Records provided:
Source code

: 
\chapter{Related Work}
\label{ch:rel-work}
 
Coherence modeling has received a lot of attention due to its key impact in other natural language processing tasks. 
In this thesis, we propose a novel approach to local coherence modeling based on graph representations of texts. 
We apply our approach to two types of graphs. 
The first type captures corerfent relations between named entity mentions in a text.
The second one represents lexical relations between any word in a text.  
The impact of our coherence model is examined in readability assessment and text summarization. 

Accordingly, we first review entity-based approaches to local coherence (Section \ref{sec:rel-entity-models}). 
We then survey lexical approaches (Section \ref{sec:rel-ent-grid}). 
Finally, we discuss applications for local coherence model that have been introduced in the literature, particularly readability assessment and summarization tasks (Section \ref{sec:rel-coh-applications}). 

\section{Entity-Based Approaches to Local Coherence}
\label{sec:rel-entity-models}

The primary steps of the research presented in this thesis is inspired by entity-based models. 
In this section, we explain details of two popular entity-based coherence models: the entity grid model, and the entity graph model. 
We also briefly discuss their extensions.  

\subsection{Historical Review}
* * *
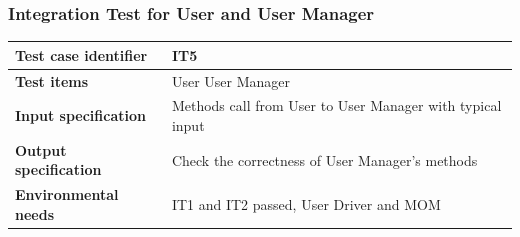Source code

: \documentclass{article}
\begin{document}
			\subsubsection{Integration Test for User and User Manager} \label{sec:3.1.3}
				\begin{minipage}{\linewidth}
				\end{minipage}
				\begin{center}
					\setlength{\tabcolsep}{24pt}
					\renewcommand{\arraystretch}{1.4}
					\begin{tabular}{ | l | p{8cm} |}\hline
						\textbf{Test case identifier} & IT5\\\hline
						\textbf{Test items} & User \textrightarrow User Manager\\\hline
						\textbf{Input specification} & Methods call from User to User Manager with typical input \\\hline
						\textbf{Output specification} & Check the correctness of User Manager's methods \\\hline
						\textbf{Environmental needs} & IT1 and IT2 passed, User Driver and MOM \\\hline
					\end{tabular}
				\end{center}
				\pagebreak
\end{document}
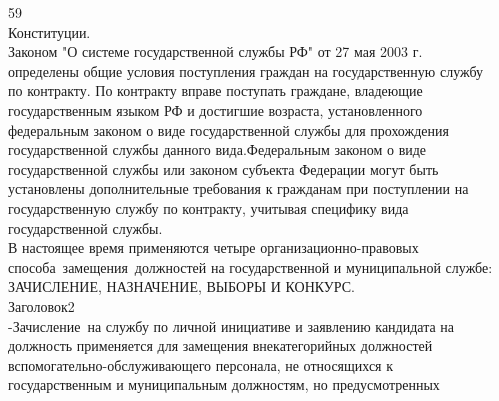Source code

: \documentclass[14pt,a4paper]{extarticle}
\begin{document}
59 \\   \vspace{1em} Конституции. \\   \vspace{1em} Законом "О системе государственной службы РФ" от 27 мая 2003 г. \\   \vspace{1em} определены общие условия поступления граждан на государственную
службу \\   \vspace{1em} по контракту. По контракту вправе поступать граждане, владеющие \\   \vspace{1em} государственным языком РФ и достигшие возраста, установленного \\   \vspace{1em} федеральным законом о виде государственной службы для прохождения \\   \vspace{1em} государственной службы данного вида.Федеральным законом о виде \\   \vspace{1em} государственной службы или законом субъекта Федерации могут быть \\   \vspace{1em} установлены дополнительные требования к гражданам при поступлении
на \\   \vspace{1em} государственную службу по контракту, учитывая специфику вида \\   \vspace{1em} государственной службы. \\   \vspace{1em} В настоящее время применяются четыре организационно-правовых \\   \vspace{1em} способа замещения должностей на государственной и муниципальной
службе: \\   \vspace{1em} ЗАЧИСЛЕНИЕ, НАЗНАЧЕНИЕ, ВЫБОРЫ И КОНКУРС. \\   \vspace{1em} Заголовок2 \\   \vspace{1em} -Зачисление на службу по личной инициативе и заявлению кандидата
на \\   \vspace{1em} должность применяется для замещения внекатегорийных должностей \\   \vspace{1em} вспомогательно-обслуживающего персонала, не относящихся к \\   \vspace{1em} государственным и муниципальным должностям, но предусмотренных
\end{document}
---
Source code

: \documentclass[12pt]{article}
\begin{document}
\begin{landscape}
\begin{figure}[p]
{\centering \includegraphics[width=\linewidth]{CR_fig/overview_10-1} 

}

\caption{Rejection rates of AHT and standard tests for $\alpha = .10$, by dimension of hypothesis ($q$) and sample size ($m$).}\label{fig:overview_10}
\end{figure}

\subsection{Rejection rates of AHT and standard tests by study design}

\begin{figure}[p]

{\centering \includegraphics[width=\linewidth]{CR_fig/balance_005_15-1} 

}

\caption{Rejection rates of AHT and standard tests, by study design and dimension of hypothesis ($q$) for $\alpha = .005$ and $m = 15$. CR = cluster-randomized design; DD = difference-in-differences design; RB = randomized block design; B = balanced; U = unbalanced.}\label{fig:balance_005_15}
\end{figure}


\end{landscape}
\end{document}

What you have to do:
The word to look for is "includegraphics"; copy out every line of the entries that holds it.

Answer space:
{\centering \includegraphics[width=\linewidth]{CR_fig/overview_10-1} 
{\centering \includegraphics[width=\linewidth]{CR_fig/balance_005_15-1} 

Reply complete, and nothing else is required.